One of the main goals of the Single European Sky (SES) is to reduce the high cost of air traffic control that stems from Europe’s vast over-supply of en-route control centers. That’s because each of the 27 EU member countries has its own air navigation service provider (ANSP), and each divides its airspace up into a number of flight information regions (FIRs), each with its own center. A key component of the planned reform is therefore the creation of “functional airspace blocks” (FABs) that transcend national borders and provide only as many centers as are truly needed. The 27 member governments have agreed on nine FABs, and have committed to having them organized by the end of 2012. But while all nine exist, mostly on paper, there are few signs of any serious plans to consolidate centers.

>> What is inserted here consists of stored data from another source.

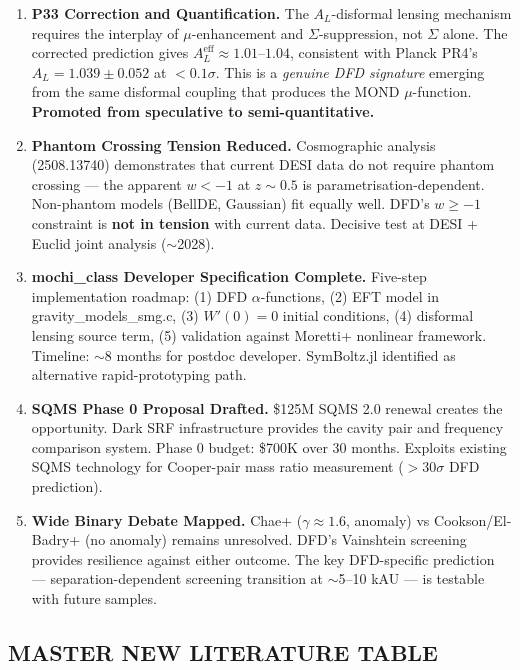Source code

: \documentclass[11pt,a4paper]{article}
\begin{document}
\begin{enumerate}

\item \textbf{P33 Correction and Quantification.} The $A_L$-disformal lensing mechanism requires the interplay of $\mu$-enhancement and $\Sigma$-suppression, not $\Sigma$ alone. The corrected prediction gives $A_L^\mathrm{eff} \approx 1.01$--$1.04$, consistent with Planck PR4's $A_L = 1.039 \pm 0.052$ at $<0.1\sigma$. This is a \emph{genuine DFD signature} emerging from the same disformal coupling that produces the MOND $\mu$-function. \textbf{Promoted from speculative to semi-quantitative.}

\item \textbf{Phantom Crossing Tension Reduced.} Cosmographic analysis (2508.13740) demonstrates that current DESI data do not require phantom crossing --- the apparent $w < -1$ at $z \sim 0.5$ is parametrisation-dependent. Non-phantom models (BellDE, Gaussian) fit equally well. DFD's $w \geq -1$ constraint is \textbf{not in tension} with current data. Decisive test at DESI + Euclid joint analysis ($\sim$2028).

\item \textbf{mochi\_class Developer Specification Complete.} Five-step implementation roadmap: (1) DFD $\alpha$-functions, (2) EFT model in gravity\_models\_smg.c, (3) $W'(0) = 0$ initial conditions, (4) disformal lensing source term, (5) validation against Moretti+ nonlinear framework. Timeline: $\sim$8 months for postdoc developer. SymBoltz.jl identified as alternative rapid-prototyping path.

\item \textbf{SQMS Phase 0 Proposal Drafted.} \$125M SQMS 2.0 renewal creates the opportunity. Dark SRF infrastructure provides the cavity pair and frequency comparison system. Phase 0 budget: \$700K over 30 months. Exploits existing SQMS technology for Cooper-pair mass ratio measurement ($>30\sigma$ DFD prediction).

\item \textbf{Wide Binary Debate Mapped.} Chae+ ($\gamma \approx 1.6$, anomaly) vs Cookson/El-Badry+ (no anomaly) remains unresolved. DFD's Vainshtein screening provides resilience against either outcome. The key DFD-specific prediction --- separation-dependent screening transition at $\sim$5--10 kAU --- is testable with future samples.

\end{enumerate}

\subsection{MASTER NEW LITERATURE TABLE}
\end{document}
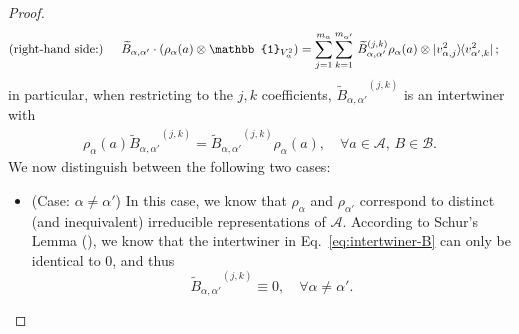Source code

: \documentclass[12pt]{article}
\theoremstyle{plain}
\begin{document}
\begin{proof}
\begin{align*}
\text{(right-hand side:) }  \quad \widetilde{B}_{\alpha,\alpha'} \cdot (\rho_{\alpha}(a) \otimes \mathbb{1}_{V_\alpha^2})&= \sum_{j=1}^{m_\alpha} \sum_{k=1}^{m_{\alpha'}} \,  {\widetilde{B}_{\alpha,\alpha'}}^{(j,k)} \rho_\alpha(a) \otimes \ket{v_{\alpha,j}^2} \hspace{-1mm}\bra{v_{\alpha',k}^2};
\end{align*}
in particular, when restricting to the $j,k$ coefficients, ${\widetilde{B}_{\alpha,\alpha'}}^{(j,k)}$ is an intertwiner with
\begin{align}\label{eq:intertwiner-B}
\rho_\alpha(a) {\widetilde{B}_{\alpha,\alpha'}}^{(j,k)}  = {\widetilde{B}_{\alpha,\alpha'}}^{(j,k)} \rho_\alpha(a), \quad \forall a \in \mathcal{A}, \, B \in \mathcal{B}.    
\end{align}
We now distinguish between the following two cases:
\begin{itemize}
    \item (Case: $\alpha \neq \alpha'$) In this case, we know that $\rho_{\alpha}$ and $\rho_{\alpha'}$ correspond to distinct (and inequivalent) irreducible representations of $\mathcal{A}$. According to Schur's Lemma (), we know that the intertwiner in Eq.~\eqref{eq:intertwiner-B} can only be identical to $0$, and thus
    $$
    {\widetilde{B}_{\alpha,\alpha'}}^{(j,k)} \equiv 0, \quad \forall \alpha \neq \alpha'.
    $$


\end{itemize}
\end{proof}
\end{document}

IATA’s director for industry charges, Hemant Mistry, told Aviation Week earlier this month that IATA “sees little that is significant in terms of infrastructure rationalization or opportunities for that [to occur].” Adds Eurocontrol Director General David McMillan, “Finding the right mechanisms [for ANSPs] to act as one [entity] is proving quite challenging.” He notes that each ANSP has its own charging system, rate structure, accounting system, as well as its own cost structure, union agreements, etc.

Still, there are discussions going on about possible joint ventures and even mergers of ANSPs, which could lead to the kind of rationalization of airspace and centers intended by the FAB vision. The largest FAB is FABEC, which includes the ANSPs of Germany, France, Belgium Luxemburg, the Netherlands, and Switzerland, but that is not where the action is, at least for now. For that, you have to look at some of the smaller groupings in northern Europe. The first FAB to present a detailed integration plan to the European Commission is NEFAB (Estonia, Finland, Latvia, and Norway). Nearby, the ANSPs of Denmark and Sweden have incorporated a joint-venture company called NUAC, which is aiming to be certified as a full-fledged air traffic provider by July 1st of this year. It will take over and provide integrated upper-airspace ATC for the two countries using (initially) three en-route centers. Even more visionary is a plan that so far exists only on paper for a much larger integrated provider called Borealis. As currently conceived, it would be a joint effort of NEFAB, NUAC, and the FAB of the U.K. and Ireland. 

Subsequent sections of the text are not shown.